RECORDS SHOWN section start

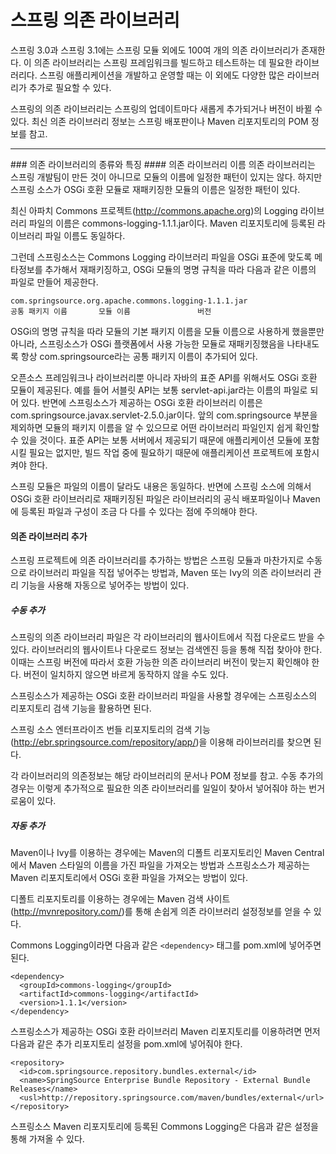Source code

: # 스프링 의존 라이브러리
스프링 3.0과 스프링 3.1에는 스프링 모듈 외에도 100여 개의 의존 라이브러리가 존재한다. 이 의존 라이브러리는 스프링 프레임워크를 빌드하고 테스트하는 데 필요한 라이브러리다. 
스프링 애플리케이션을 개발하고 운영할 때는 이 외에도 다양한 많은 라이브러리가 추가로 필요할 수 있다.

스프링의 의존 라이브러리는 스프링의 업데이트마다 새롭게 추가되거나 버전이 바뀔 수 있다. 최신 의존 라이브러리 정보는 스프링 배포판이나 Maven 리포지토리의 POM 정보를 참고.
<hr/>
### 의존 라이브러리의 종류와 특징
#### 의존 라이브러리 이름
의존 라이브러리는 스프링 개발팀이 만든 것이 아니므로 모듈의 이름에 일정한 패턴이 있지는 않다. 하지만 스프링 소스가 OSGi 호환 모듈로 재패키징한 모듈의 이름은 일정한 패턴이 있다.

최신 아파치 Commons 프로젝트(http://commons.apache.org)의 Logging 라이브러리 파일의 이름은 commons-logging-1.1.1.jar이다. Maven 리포지토리에 등록된 라이브러리 파일 이름도 동일하다.

그런데 스프링소스는 Commons Logging 라이브러리 파일을 OSGi 표준에 맞도록 메타정보를 추가해서 재패키징하고, OSGi 모듈의 명명 규칙을 따라 다음과 같은 이름의 파일로 만들어 제공한다.
```
com.springsource.org.apache.commons.logging-1.1.1.jar
공통 패키지 이름       모듈 이름               버전
```
OSGi의 명명 규칙을 따라 모듈의 기본 패키지 이름을 모듈 이름으로 사용하게 했을뿐만 아니라, 스프링소스가 OSGi 플랫폼에서 사용 가능한 모듈로 재패키징했음을 나타내도록 
항상 com.springsource라는 공통 패키지 이름이 추가되어 있다.

오픈소스 프레임워크나 라이브러리뿐 아니라 자바의 표준 API를 위해서도 OSGi 호환 모듈이 제공된다. 예를 들어 서블릿 API는 보통 servlet-api.jar라는 이름의 
파일로 되어 있다. 반면에 스프링소스가 제공하는 OSGi 호환 라이브러리 이름은 com.springsource.javax.servlet-2.5.0.jar이다. 앞의 com.springsource 부분을 
제외하면 모듈의 패키지 이름을 알 수 있으므로 어떤 라이브러리 파일인지 쉽게 확인할 수 있을 것이다. 표준 API는 보통 서버에서 제공되기 때문에 애플리케이션 모듈에 포함시킬 
필요는 없지만, 빌드 작업 중에 필요하기 때문에 애플리케이션 프로젝트에 포함시켜야 한다.

스프링 모듈은 파일의 이름이 달라도 내용은 동일하다. 반면에 스프링 소스에 의해서 OSGi 호환 라이브러리로 재패키징된 파일은 라이브러리의 공식 배포파일이나 Maven에 등록된 파일과 구성이 조금 다
다를 수 있다는 점에 주의해야 한다.
#### 의존 라이브러리 추가
스프링 프로젝트에 의존 라이브러리를 추가하는 방법은 스프링 모듈과 마찬가지로 수동으로 라이브러리 파일을 직접 넣어주는 방법과, Maven 또는 Ivy의 의존 라이브러리 
관리 기능을 사용해 자동으로 넣어주는 방법이 있다.
##### 수동 추가
스프링의 의존 라이브러리 파일은 각 라이브러리의 웹사이트에서 직접 다운로드 받을 수 있다. 라이브러리의 웹사이트나 다운로드 정보는 검색엔진 등을 통해 직접 찾아야 한다. 
이때는 스프링 버전에 따라서 호환 가능한 의존 라이브러리 버전이 맞는지 확인해야 한다. 버전이 일치하지 않으면 바르게 동작하지 않을 수도 있다.

스프링소스가 제공하는 OSGi 호환 라이브러리 파일을 사용할 경우에는 스프링소스의 리포지토리 검색 기능을 활용하면 된다.

스프링 소스 엔터프라이즈 번들 리포지토리의 검색 기능(http://ebr.springsource.com/repository/app/)을 이용해 라이브러리를 찾으면 된다.

각 라이브러리의 의존정보는 해당 라이브러리의 문서나 POM 정보를 참고. 수동 추가의 경우는 이렇게 추가적으로 필요한 의존 라이브러리를 일일이 찾아서 넣어줘야 하는 번거로움이 있다.
##### 자동 추가
Maven이나 Ivy를 이용하는 경우에는 Maven의 디폴트 리포지토리인 Maven Central에서 Maven 스타일의 이름을 가진 파일을 가져오는 방법과 스프링소스가 제공하는 Maven 리포지토리에서 OSGi 호환 파일을 가져오는 방법이 있다.

디폴트 리포지토리를 이용하는 경우에는 Maven 검색 사이트(http://mvnrepository.com/)를 통해 손쉽게 의존 라이브러리 설정정보를 얻을 수 있다.

Commons Logging이라면 다음과 같은 ```<dependency>``` 태그를 pom.xml에 넣어주면 된다.
```
<dependency>
  <groupId>commons-logging</groupId>
  <artifactId>commons-logging</artifactId>
  <version>1.1.1</version>
</dependency>
```
스프링소스가 제공하는 OSGi 호환 라이브러리 Maven 리포지토리를 이용하려면 먼저 다음과 같은 추가 리포지토리 설정을 pom.xml에 넣어줘야 한다.
```
<repository>
  <id>com.springsource.repository.bundles.external</id>
  <name>SpringSource Enterprise Bundle Repository - External Bundle Releases</name>
  <usl>http://repository.springsource.com/maven/bundles/external</url>
</repository>
```
스프링소스 Maven 리포지토리에 등록된 Commons Logging은 다음과 같은 설정을 통해 가져올 수 있다.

RECORDS SHOWN section end

[EXERCISE DETAILS]
Going back over the entries above, copy word for word every line from the one that has "스프링의 의존 라이브러리는" on through the one that has "스프링 소스 엔터프라이즈".

[RESPONSE BELOW]
스프링의 의존 라이브러리는 스프링의 업데이트마다 새롭게 추가되거나 버전이 바뀔 수 있다. 최신 의존 라이브러리 정보는 스프링 배포판이나 Maven 리포지토리의 POM 정보를 참고.
<hr/>
### 의존 라이브러리의 종류와 특징
#### 의존 라이브러리 이름
의존 라이브러리는 스프링 개발팀이 만든 것이 아니므로 모듈의 이름에 일정한 패턴이 있지는 않다. 하지만 스프링 소스가 OSGi 호환 모듈로 재패키징한 모듈의 이름은 일정한 패턴이 있다.

최신 아파치 Commons 프로젝트(http://commons.apache.org)의 Logging 라이브러리 파일의 이름은 commons-logging-1.1.1.jar이다. Maven 리포지토리에 등록된 라이브러리 파일 이름도 동일하다.

그런데 스프링소스는 Commons Logging 라이브러리 파일을 OSGi 표준에 맞도록 메타정보를 추가해서 재패키징하고, OSGi 모듈의 명명 규칙을 따라 다음과 같은 이름의 파일로 만들어 제공한다.
```
com.springsource.org.apache.commons.logging-1.1.1.jar
공통 패키지 이름       모듈 이름               버전
```
OSGi의 명명 규칙을 따라 모듈의 기본 패키지 이름을 모듈 이름으로 사용하게 했을뿐만 아니라, 스프링소스가 OSGi 플랫폼에서 사용 가능한 모듈로 재패키징했음을 나타내도록 
항상 com.springsource라는 공통 패키지 이름이 추가되어 있다.

오픈소스 프레임워크나 라이브러리뿐 아니라 자바의 표준 API를 위해서도 OSGi 호환 모듈이 제공된다. 예를 들어 서블릿 API는 보통 servlet-api.jar라는 이름의 
파일로 되어 있다. 반면에 스프링소스가 제공하는 OSGi 호환 라이브러리 이름은 com.springsource.javax.servlet-2.5.0.jar이다. 앞의 com.springsource 부분을 
제외하면 모듈의 패키지 이름을 알 수 있으므로 어떤 라이브러리 파일인지 쉽게 확인할 수 있을 것이다. 표준 API는 보통 서버에서 제공되기 때문에 애플리케이션 모듈에 포함시킬 
필요는 없지만, 빌드 작업 중에 필요하기 때문에 애플리케이션 프로젝트에 포함시켜야 한다.

스프링 모듈은 파일의 이름이 달라도 내용은 동일하다. 반면에 스프링 소스에 의해서 OSGi 호환 라이브러리로 재패키징된 파일은 라이브러리의 공식 배포파일이나 Maven에 등록된 파일과 구성이 조금 다
다를 수 있다는 점에 주의해야 한다.
#### 의존 라이브러리 추가
스프링 프로젝트에 의존 라이브러리를 추가하는 방법은 스프링 모듈과 마찬가지로 수동으로 라이브러리 파일을 직접 넣어주는 방법과, Maven 또는 Ivy의 의존 라이브러리 
관리 기능을 사용해 자동으로 넣어주는 방법이 있다.
##### 수동 추가
스프링의 의존 라이브러리 파일은 각 라이브러리의 웹사이트에서 직접 다운로드 받을 수 있다. 라이브러리의 웹사이트나 다운로드 정보는 검색엔진 등을 통해 직접 찾아야 한다. 
이때는 스프링 버전에 따라서 호환 가능한 의존 라이브러리 버전이 맞는지 확인해야 한다. 버전이 일치하지 않으면 바르게 동작하지 않을 수도 있다.

스프링소스가 제공하는 OSGi 호환 라이브러리 파일을 사용할 경우에는 스프링소스의 리포지토리 검색 기능을 활용하면 된다.

스프링 소스 엔터프라이즈 번들 리포지토리의 검색 기능(http://ebr.springsource.com/repository/app/)을 이용해 라이브러리를 찾으면 된다.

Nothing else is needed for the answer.